Есть у кузнеца, когда он кончает новые грабли, нечто от знаменитого папы Карло: так же кузнец прищуривается, подмигивает и дает веселого шлепка своим граблям — идите во поле летом, деревянные ребятишки, трудитесь да озоруйте в меру.
Я не видел кузнеца, когда он сидел на крылечке в тоске, печалясь об ушедшей силе. Я даже представить его себе таким не могу.
Мы ели сало с картошкой, подцепляли вилкой грибки, пили чай и шутили и серьезным размышлениям предавались. А грабли стояли у стены — будто любопытные балагуры глазели на нас…
Петр Григорьевич
Завхоз Петр Григорьевич человек пожилой, маленького роста, ссутулившийся. Он целыми днями на своем складе — отпускает паклю, принимает толь, отвешивает гвозди…
А как выпьет Петр Григорьевич, он отыскивает меня и просит:
— Слушай, я тебе жизнь свою расскажу, а ты опиши ее в подробности. Так вот. Была гражданская война. А я отделенный. Спит рота. Часовой уснул. А тут белые. Убили командира. Опешили все. И я как крикну: «Рота, в ружье! Пли!» — Он улыбается блаженно и добавляет — Аж сейчас дух захватывает…
И молчит и смотрит трезво куда-то поверх моей головы, и словно видит себя, молодого, в расстегнутой гимнастерке, с трехлинейкой в руках, спасающего положение…
— Ну, а что дальше? — спрашиваю я.
— Так вот. Была гражданская война. А я отделенный…
И снова повторяет Петр Григорьевич все слово в слово, и снова замолкает после фразы «аж сейчас дух захватывает». Я уже и не прошу его продолжать, знаю, что дальше он не сдвинется.
Когда он уходит, то говорит строго:
— Так, значит, напиши книгу о моей жизни.

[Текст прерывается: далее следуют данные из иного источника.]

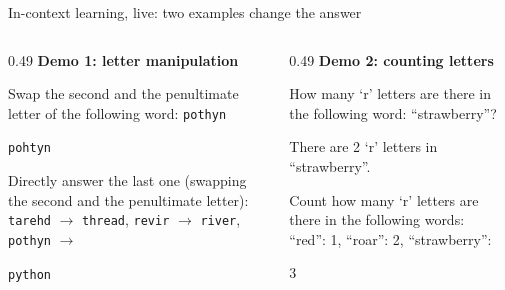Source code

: \begin{frame}{In-context learning, live: two examples change the answer}
\begin{columns}[T]
\begin{column}{0.49\textwidth}
\textbf{Demo 1: letter manipulation}
\begin{userbox}Swap the second and the penultimate letter of the following word: \texttt{pothyn}\end{userbox}
\begin{modelbox}[badred]\texttt{pohtyn} \quad \bad\end{modelbox}
\begin{userbox}Directly answer the last one (swapping the second and the penultimate letter):\\ \texttt{tarehd} $\to$ \texttt{thread}, \; \texttt{revir} $\to$ \texttt{river}, \; \texttt{pothyn} $\to$\end{userbox}
\begin{modelbox}[okgreen]\texttt{python} \quad \ok\end{modelbox}
\end{column}
\begin{column}{0.49\textwidth}
\textbf{Demo 2: counting letters}
\begin{userbox}How many `r' letters are there in the following word: ``strawberry''?\end{userbox}
\begin{modelbox}[badred]There are 2 `r' letters in ``strawberry''. \quad \bad\end{modelbox}
\begin{userbox}Count how many `r' letters are there in the following words:\\ ``red'': 1, \; ``roar'': 2, \; ``strawberry'':\end{userbox}
\begin{modelbox}[okgreen]3 \quad \ok\end{modelbox}
\end{column}
\end{columns}
\vspace{6pt}
\centering\small{}
\end{frame}

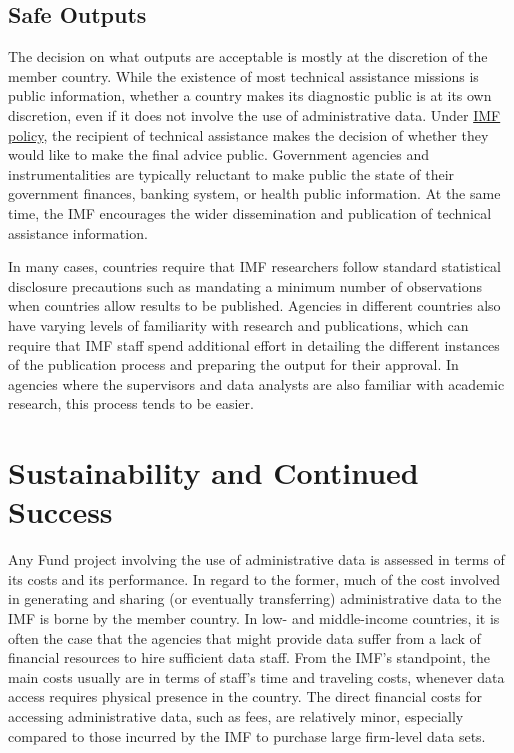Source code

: \hypertarget{safe-outputs-7}{%
\subsection{Safe Outputs}\label{safe-outputs-7}}

The decision on what outputs are acceptable is mostly at the discretion of the member country. While the existence of most technical assistance missions is public information, whether a country makes its diagnostic public is at its own discretion, even if it does not involve the use of administrative data. Under \href{https://www.imf.org/external/np/pp/eng/2013/061013.pdf}{IMF policy}, the recipient of technical assistance makes the decision of whether they would like to make the final advice public. Government agencies and instrumentalities are typically reluctant to make public the state of their government finances, banking system, or health public information. At the same time, the IMF encourages the wider dissemination and publication of technical assistance information.

In many cases, countries require that IMF researchers follow standard statistical disclosure precautions such as mandating a minimum number of observations when countries allow results to be published. Agencies in different countries also have varying levels of familiarity with research and publications, which can require that IMF staff spend additional effort in detailing the different instances of the publication process and preparing the output for their approval. In agencies where the supervisors and data analysts are also familiar with academic research, this process tends to be easier.

\hypertarget{sustainability-and-continued-success-7}{%
\section{Sustainability and Continued Success}\label{sustainability-and-continued-success-7}}

Any Fund project involving the use of administrative data is assessed in terms of its costs and its performance. In regard to the former, much of the cost involved in generating and sharing (or eventually transferring) administrative data to the IMF is borne by the member country. In low- and middle-income countries, it is often the case that the agencies that might provide data suffer from a lack of financial resources to hire sufficient data staff. From the IMF's standpoint, the main costs usually are in terms of staff's time and traveling costs, whenever data access requires physical presence in the country. The direct financial costs for accessing administrative data, such as fees, are relatively minor, especially compared to those incurred by the IMF to purchase large firm-level data sets.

— Напишу, Петр Григорьевич.
— И чтоб толстая была, — добавляет он и уходит, и идет молча по снежной тропке наедине с самым героических: мгновением своей жизни.
А наутро он бодр и подвижен, как всегда. И снова режет толь, отпускает фанеру, отвешивает гвозди…
Об уважении
Я написал очерк о леснике. Очерк ему понравился. Как-то, в тридцатиградусный мороз, встретил я его в деревне.
— Пойдем в лес, Николаич, — сказал он.
— Стужа какая, померзнем.
— Это верно, холодно, а все же пойдем.
— Чего так спешно? — удивился я.
Он смущается немного.
— Видишь, ты мне уважение оказал, хочу и я тебе уважение оказать. Ну, могем поллитру выпить — так слишком просто. Лучше в лес пойдем — я тебе покажу, как лес живет, как дышит, — это мало кто знает.
Василий Иванович Харламов
Испокон веков славились лодейнопольские плотники. Они рубили избы и ладили корабли еше со времен царя Петра.
Василий Иванович — потомок умельцев и сам умелец.
Семья у него большая — в Кеми, под Выборгом, да и в самой деревне живут взрослые дети. Они учительствуют, водят поезда, возделывают землю. Младшая — милая девушка Тамара — окончила одиннадцатый класс и заведует деревенским клубом.
По праздникам Василий Иванович навещает детей. Домой возвращается довольный и приосанившийся.